## About this exercise
Pull every line holding the string "docs" from the records below.

------

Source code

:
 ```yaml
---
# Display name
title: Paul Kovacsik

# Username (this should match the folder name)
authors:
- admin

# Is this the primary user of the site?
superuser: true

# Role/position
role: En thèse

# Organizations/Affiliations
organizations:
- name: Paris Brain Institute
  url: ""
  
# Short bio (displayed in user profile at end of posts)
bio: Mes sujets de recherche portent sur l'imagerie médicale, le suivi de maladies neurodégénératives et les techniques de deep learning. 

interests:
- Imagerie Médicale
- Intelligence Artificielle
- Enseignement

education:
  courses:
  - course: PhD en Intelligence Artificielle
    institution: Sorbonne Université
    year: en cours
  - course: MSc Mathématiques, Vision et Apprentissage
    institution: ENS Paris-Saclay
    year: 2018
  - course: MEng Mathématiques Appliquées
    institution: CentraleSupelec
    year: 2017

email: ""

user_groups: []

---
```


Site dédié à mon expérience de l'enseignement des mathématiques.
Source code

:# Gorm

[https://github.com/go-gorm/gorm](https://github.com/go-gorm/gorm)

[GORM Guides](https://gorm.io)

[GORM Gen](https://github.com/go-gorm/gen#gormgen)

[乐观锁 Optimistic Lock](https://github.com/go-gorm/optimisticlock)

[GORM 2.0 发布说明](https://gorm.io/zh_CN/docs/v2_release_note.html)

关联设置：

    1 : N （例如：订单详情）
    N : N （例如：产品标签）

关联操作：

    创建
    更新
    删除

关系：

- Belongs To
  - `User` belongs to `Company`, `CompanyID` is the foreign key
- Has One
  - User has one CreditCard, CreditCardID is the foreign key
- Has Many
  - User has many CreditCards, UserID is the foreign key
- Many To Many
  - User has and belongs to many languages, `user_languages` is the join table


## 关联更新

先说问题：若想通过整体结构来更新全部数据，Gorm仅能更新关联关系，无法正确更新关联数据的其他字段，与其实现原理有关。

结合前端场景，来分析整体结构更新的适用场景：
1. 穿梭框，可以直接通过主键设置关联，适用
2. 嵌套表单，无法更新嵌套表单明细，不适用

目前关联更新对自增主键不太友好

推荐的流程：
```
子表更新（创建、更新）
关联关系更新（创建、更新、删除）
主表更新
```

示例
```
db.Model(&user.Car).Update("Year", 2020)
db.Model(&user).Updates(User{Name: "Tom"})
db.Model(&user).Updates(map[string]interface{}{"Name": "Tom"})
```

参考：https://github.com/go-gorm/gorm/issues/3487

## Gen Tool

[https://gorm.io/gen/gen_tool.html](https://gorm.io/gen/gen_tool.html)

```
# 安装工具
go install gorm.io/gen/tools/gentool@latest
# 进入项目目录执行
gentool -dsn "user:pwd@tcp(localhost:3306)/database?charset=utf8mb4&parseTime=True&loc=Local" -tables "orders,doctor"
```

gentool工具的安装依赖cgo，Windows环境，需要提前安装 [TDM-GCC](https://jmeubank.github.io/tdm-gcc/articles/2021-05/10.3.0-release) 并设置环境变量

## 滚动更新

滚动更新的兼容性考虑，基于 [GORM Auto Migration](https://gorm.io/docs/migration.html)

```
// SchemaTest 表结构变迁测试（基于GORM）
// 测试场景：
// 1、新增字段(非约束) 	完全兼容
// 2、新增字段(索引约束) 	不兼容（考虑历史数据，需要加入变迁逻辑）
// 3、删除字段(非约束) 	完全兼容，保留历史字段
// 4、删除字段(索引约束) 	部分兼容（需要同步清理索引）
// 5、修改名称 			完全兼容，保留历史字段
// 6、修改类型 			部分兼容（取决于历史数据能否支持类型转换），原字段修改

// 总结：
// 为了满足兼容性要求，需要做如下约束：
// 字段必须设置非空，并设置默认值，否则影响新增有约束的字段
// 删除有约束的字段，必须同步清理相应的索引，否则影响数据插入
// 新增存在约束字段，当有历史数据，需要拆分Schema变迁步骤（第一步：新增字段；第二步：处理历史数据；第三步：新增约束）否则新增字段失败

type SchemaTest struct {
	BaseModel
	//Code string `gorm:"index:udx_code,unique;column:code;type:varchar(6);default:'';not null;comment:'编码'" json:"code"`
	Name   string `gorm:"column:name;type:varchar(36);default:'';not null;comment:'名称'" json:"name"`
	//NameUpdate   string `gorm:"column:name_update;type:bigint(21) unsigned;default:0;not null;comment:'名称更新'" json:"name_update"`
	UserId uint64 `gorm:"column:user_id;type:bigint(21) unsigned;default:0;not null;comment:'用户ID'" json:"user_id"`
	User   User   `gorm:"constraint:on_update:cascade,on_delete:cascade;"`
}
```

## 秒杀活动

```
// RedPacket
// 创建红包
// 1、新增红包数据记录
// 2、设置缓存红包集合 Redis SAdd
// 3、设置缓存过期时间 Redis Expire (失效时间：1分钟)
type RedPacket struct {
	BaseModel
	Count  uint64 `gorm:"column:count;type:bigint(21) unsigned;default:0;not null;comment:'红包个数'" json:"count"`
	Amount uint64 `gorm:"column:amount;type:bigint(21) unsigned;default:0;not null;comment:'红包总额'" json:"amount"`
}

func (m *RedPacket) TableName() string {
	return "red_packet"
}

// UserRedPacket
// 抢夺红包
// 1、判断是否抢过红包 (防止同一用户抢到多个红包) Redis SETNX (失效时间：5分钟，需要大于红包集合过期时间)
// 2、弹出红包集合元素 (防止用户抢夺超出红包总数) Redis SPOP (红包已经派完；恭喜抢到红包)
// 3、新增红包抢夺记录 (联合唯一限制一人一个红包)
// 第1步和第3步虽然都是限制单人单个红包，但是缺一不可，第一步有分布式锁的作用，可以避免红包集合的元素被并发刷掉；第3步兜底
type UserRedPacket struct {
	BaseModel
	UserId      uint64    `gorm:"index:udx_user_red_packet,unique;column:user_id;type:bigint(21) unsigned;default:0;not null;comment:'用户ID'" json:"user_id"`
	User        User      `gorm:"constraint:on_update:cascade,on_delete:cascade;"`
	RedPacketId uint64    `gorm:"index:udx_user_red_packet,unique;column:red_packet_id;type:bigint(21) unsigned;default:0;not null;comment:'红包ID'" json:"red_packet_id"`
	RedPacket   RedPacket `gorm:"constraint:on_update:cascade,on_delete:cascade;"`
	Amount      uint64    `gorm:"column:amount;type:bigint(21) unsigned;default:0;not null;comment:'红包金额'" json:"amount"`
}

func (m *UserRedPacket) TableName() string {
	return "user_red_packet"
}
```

------

## Answer box
[GORM 2.0 发布说明](https://gorm.io/zh_CN/docs/v2_release_note.html)
滚动更新的兼容性考虑，基于 [GORM Auto Migration](https://gorm.io/docs/migration.html)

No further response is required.